The LED Eye Perfector (Model: EY-36A, EY-36B) is an Over-the-Counter (OTC) device intended for use in treating wrinkles within the periorbital region.

The LED Eye Perfector, model: EY-36A and EY-36B is an over-the-counter light-emitting diode (LED) device that emits energy for dermatology to treat wrinkles within the periorbital region. The device uses four types of LEDs, and for model EY-36A: 605 nm, 633 nm, 660nm, 830 nm, for EY-36B: 605 nm, 625 nm, 660nm, and 880 nm. The treatment time can be controlled by the user, or automatically shut off within a set time. The LED Eye Perfector components contain the main unit device, charging base, USB charging cord, velcro straps and goggles. There is a total of 40 LEDs to provide a power intensity of about 65 mW/cm². The user wears the device on their eye area for the treatment, and the device will shut down automatically after a 3-minute after finishing treatment. There are no differences between the two models other than the output wavelength.

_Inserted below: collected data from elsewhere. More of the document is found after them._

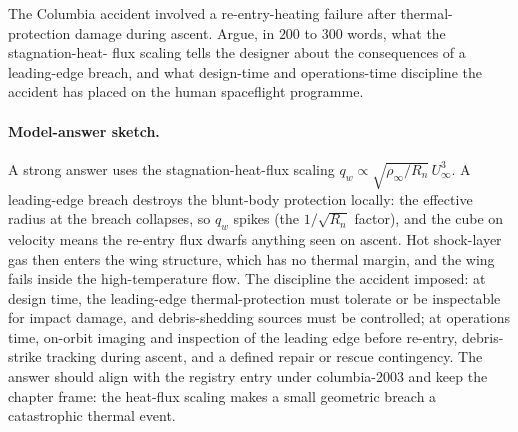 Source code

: \begin{exercise}
The Columbia accident \cite{acc:caib-columbia} involved a
re-entry-heating failure after thermal-protection damage during
ascent. Argue, in $200$ to $300$ words, what the stagnation-heat-
flux scaling tells the designer about the consequences of a
leading-edge breach, and what design-time and operations-time
discipline the accident has placed on the human spaceflight
programme.
\paragraph{Model-answer sketch.} A strong answer uses the
stagnation-heat-flux scaling $q_w \propto \sqrt{\rho_\infty/R_n}
\,U_\infty^3$. A leading-edge breach destroys the blunt-body
protection locally: the effective radius at the breach collapses, so
$q_w$ spikes (the $1/\sqrt{R_n}$ factor), and the cube on velocity
means the re-entry flux dwarfs anything seen on ascent. Hot shock-layer
gas then enters the wing structure, which has no thermal margin, and
the wing fails inside the high-temperature flow. The discipline the
accident imposed: at design time, the leading-edge thermal-protection
must tolerate or be inspectable for impact damage, and debris-shedding
sources must be controlled; at operations time, on-orbit imaging and
inspection of the leading edge before re-entry, debris-strike tracking
during ascent, and a defined repair or rescue contingency. The answer
should align with the registry entry under columbia-2003 and keep the
chapter frame: the heat-flux scaling makes a small geometric breach a
catastrophic thermal event.
\end{exercise}

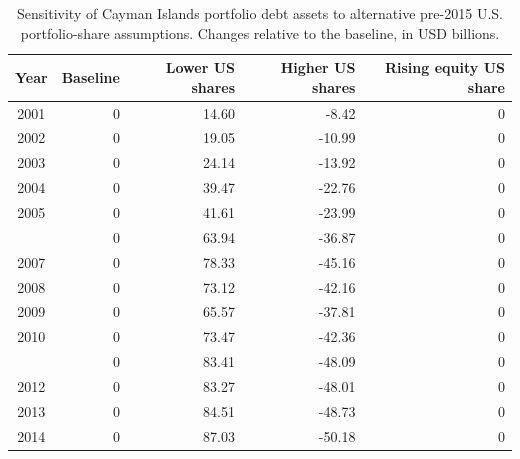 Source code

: \begin{table}

\caption{\label{tab:tab:sensitivity_cayman_debt}Sensitivity of Cayman Islands portfolio debt assets to alternative pre-2015 U.S. portfolio-share assumptions. Changes relative to the baseline, in USD billions.}
\centering
\begin{tabular}[t]{crrrr}
\toprule
Year & Baseline & Lower US shares & Higher US shares & Rising equity US share\\
\midrule
2001 & 0 & 14.60 & -8.42 & 0\\
2002 & 0 & 19.05 & -10.99 & 0\\
2003 & 0 & 24.14 & -13.92 & 0\\
2004 & 0 & 39.47 & -22.76 & 0\\
2005 & 0 & 41.61 & -23.99 & 0\\
\addlinespace
2006 & 0 & 63.94 & -36.87 & 0\\
2007 & 0 & 78.33 & -45.16 & 0\\
2008 & 0 & 73.12 & -42.16 & 0\\
2009 & 0 & 65.57 & -37.81 & 0\\
2010 & 0 & 73.47 & -42.36 & 0\\
\addlinespace
2011 & 0 & 83.41 & -48.09 & 0\\
2012 & 0 & 83.27 & -48.01 & 0\\
2013 & 0 & 84.51 & -48.73 & 0\\
2014 & 0 & 87.03 & -50.18 & 0\\
\bottomrule
\end{tabular}
\end{table}
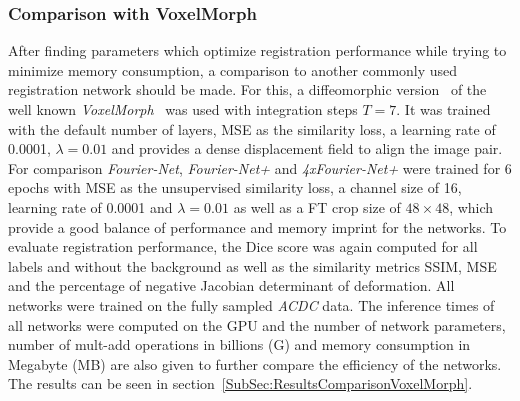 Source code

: \documentclass[english,version-2022-01]{uzl-thesis} %
\begin{document}
\subsubsection{Comparison with VoxelMorph} \label{SubSubSec:ComparisonVoxelMorph}
After finding parameters which optimize registration performance while trying to minimize memory consumption, a comparison to another commonly used registration network should be made. For this, a diffeomorphic version~\cite{VoxelMorphDiff} of the well known \emph{VoxelMorph}~\cite{Voxelmorph} was used with integration steps $T=7$. It was trained with the default number of layers, MSE as the similarity loss, a learning rate of 0.0001, $\lambda=0.01$ and provides a dense displacement field to align the image pair. For comparison \emph{Fourier-Net}, \emph{Fourier-Net+} and \emph{4xFourier-Net+} were trained for 6 epochs with MSE as the unsupervised similarity loss, a channel size of 16, learning rate of 0.0001 and $\lambda=0.01$ as well as a FT crop size of $48 \times 48$, which provide a good balance of performance and memory imprint for the networks. To evaluate registration performance, the Dice score was again computed for all labels and without the background as well as the similarity metrics SSIM, MSE and the percentage of negative Jacobian determinant of deformation. All networks were trained on the fully sampled \emph{ACDC} data. The inference times of all networks were computed on the GPU and the number of network parameters, number of mult-add operations in billions (G) and memory consumption in Megabyte (MB) are also given to further compare the efficiency of the networks. The results can be seen in section~\ref{SubSec:ResultsComparisonVoxelMorph}.
\end{document}
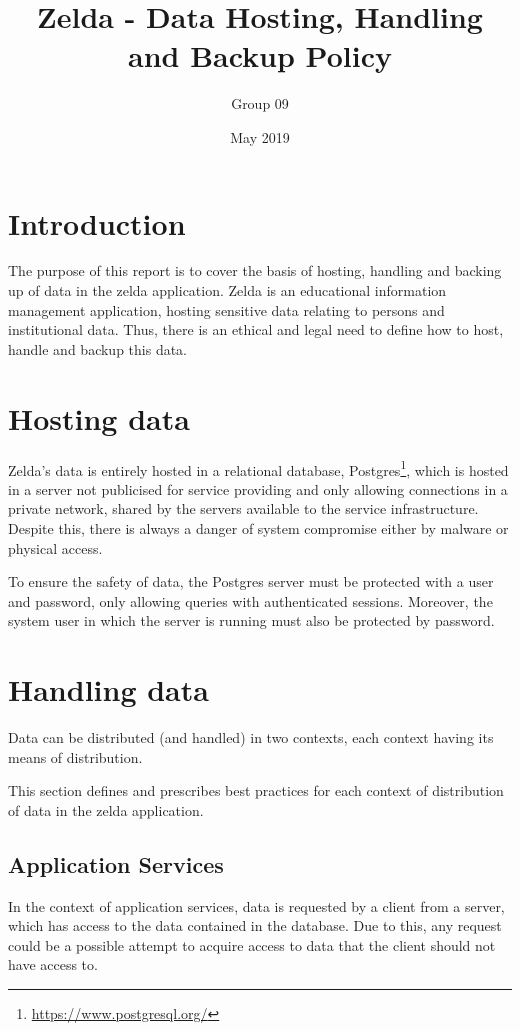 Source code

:\documentclass{article}
\title{Zelda - Data Hosting, Handling and Backup Policy}
\author{Group 09}
\date{May 2019}
\begin{document}
\maketitle

\section{Introduction}

The purpose of this report is to cover the basis of hosting, handling and backing up of data in the zelda application. Zelda is an educational information management application, hosting sensitive data relating to persons and institutional data. Thus, there is an ethical and legal need to define how to host, handle and backup this data.

\section{Hosting data}

Zelda's data is entirely hosted in a relational database, Postgres\footnote{\url{https://www.postgresql.org/}}, which is hosted in a server not publicised for service providing and only allowing connections in a private network, shared by the servers available to the service infrastructure. Despite this, there is always a danger of system compromise either by malware or physical access.

To ensure the safety of data, the Postgres server must be protected with a user and password, only allowing queries with authenticated sessions. Moreover, the system user in which the server is running must also be protected by password.

\section{Handling data}

Data can be distributed (and handled) in two contexts, each context having its means of distribution.

This section defines and prescribes best practices for each context of distribution of data in the zelda application.

\subsection{Application Services}

In the context of application services, data is requested by a client from a server, which has access to the data contained in the database. Due to this, any request could be a possible attempt to acquire access to data that the client should not have access to.
\end{document}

The provided 510(k) summary for the LED Eye Perfector device (K221444) does not contain information about studies measuring the device's performance against clinical acceptance criteria. The document primarily focuses on demonstrating substantial equivalence to predicate devices through technical specifications and adherence to safety standards, rather than proving direct clinical efficacy or performance against specific metrics like sensitivity or specificity.

The "Test Summary" section (page 7) lists various safety and performance standards (e.g., electrical safety, electromagnetic compatibility, biocompatibility) to which the device was evaluated. These are engineering and safety tests, not clinical performance studies for efficacy in treating wrinkles.

Therefore, I cannot fulfill the request to describe acceptance criteria and study results related to clinical performance because the provided document does not include such information.

To elaborate on the specific points requested:

1. A table of acceptance criteria and the reported device performance: This information is not present. The document focuses on compliance with general safety and electrical standards, not on clinical performance metrics like "wrinkle reduction percentage" or "satisfaction rates."
2. Sample sizes used for the test set and the data provenance: Not applicable for clinical performance. The "test set" in this document refers to the device itself undergoing engineering and safety evaluations, not a patient cohort.
3. Number of experts used to establish the ground truth for the test set and the qualifications of those experts: Not applicable. Ground truth for clinical efficacy is not discussed.
4. Adjudication method (e.g., 2+1, 3+1, none) for the test set: Not applicable.
5. If a multi reader multi case (MRMC) comparative effectiveness study was done, If so, what was the effect size of how much human readers improve with AI vs without AI assistance: Not applicable. This device is an LED-based treatment, not an AI diagnostic or assistance tool.
6. If a standalone (i.e. algorithm only without human-in-the-loop performance) was done: Not applicable. This is a therapeutic device, not an algorithm.
7. The type of ground truth used (expert consensus, pathology, outcomes data, etc.): Not applicable for clinical efficacy. The "ground truth" implicitly used for the safety and engineering tests is compliance with the specified international standards.
8. The sample size for the training set: Not applicable. This is not an AI/ML device that requires a training set.
9. How the ground truth for the training set was established: Not applicable.

In summary, the provided document is a 510(k) summary demonstrating substantial equivalence for a Class II medical device based on engineering and safety standards, and comparison to legally marketed predicate devices. It does not include data from clinical performance studies against specific acceptance criteria for wrinkle reduction.